Directions:
Retype only what runs from the first line of the listing to the line holding "if no parameters", both included. Do not retype the pictures.

Exercise materials:
= = =
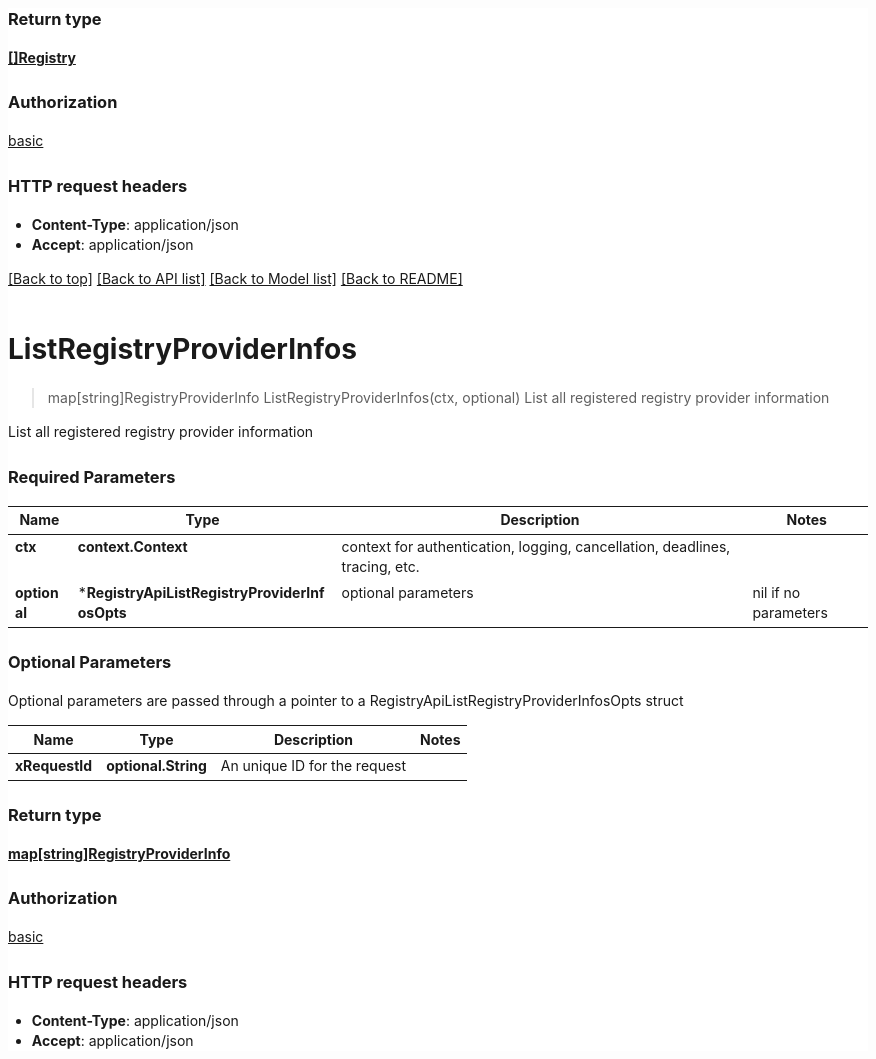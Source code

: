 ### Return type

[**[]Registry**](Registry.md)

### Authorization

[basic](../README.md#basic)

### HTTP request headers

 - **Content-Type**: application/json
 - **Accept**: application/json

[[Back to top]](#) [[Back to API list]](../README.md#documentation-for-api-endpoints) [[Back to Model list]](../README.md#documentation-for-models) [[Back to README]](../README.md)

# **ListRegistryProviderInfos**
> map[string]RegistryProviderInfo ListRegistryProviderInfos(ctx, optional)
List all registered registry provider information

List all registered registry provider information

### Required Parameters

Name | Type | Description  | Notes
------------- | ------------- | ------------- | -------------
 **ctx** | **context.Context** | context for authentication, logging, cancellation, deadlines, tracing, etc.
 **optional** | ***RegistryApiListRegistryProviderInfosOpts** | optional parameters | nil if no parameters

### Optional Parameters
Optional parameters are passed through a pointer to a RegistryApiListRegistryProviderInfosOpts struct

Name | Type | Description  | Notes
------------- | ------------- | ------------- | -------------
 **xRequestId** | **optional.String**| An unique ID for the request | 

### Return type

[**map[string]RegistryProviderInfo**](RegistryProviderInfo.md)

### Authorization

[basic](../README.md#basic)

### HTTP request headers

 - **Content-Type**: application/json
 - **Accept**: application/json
= = =
Task response:
Source code

: ### Return type

[**[]Registry**](Registry.md)

### Authorization

[basic](../README.md#basic)

### HTTP request headers

 - **Content-Type**: application/json
 - **Accept**: application/json

[[Back to top]](#) [[Back to API list]](../README.md#documentation-for-api-endpoints) [[Back to Model list]](../README.md#documentation-for-models) [[Back to README]](../README.md)

# **ListRegistryProviderInfos**
> map[string]RegistryProviderInfo ListRegistryProviderInfos(ctx, optional)
List all registered registry provider information

List all registered registry provider information

### Required Parameters

Name | Type | Description  | Notes
------------- | ------------- | ------------- | -------------
 **ctx** | **context.Context** | context for authentication, logging, cancellation, deadlines, tracing, etc.
 **optional** | ***RegistryApiListRegistryProviderInfosOpts** | optional parameters | nil if no parameters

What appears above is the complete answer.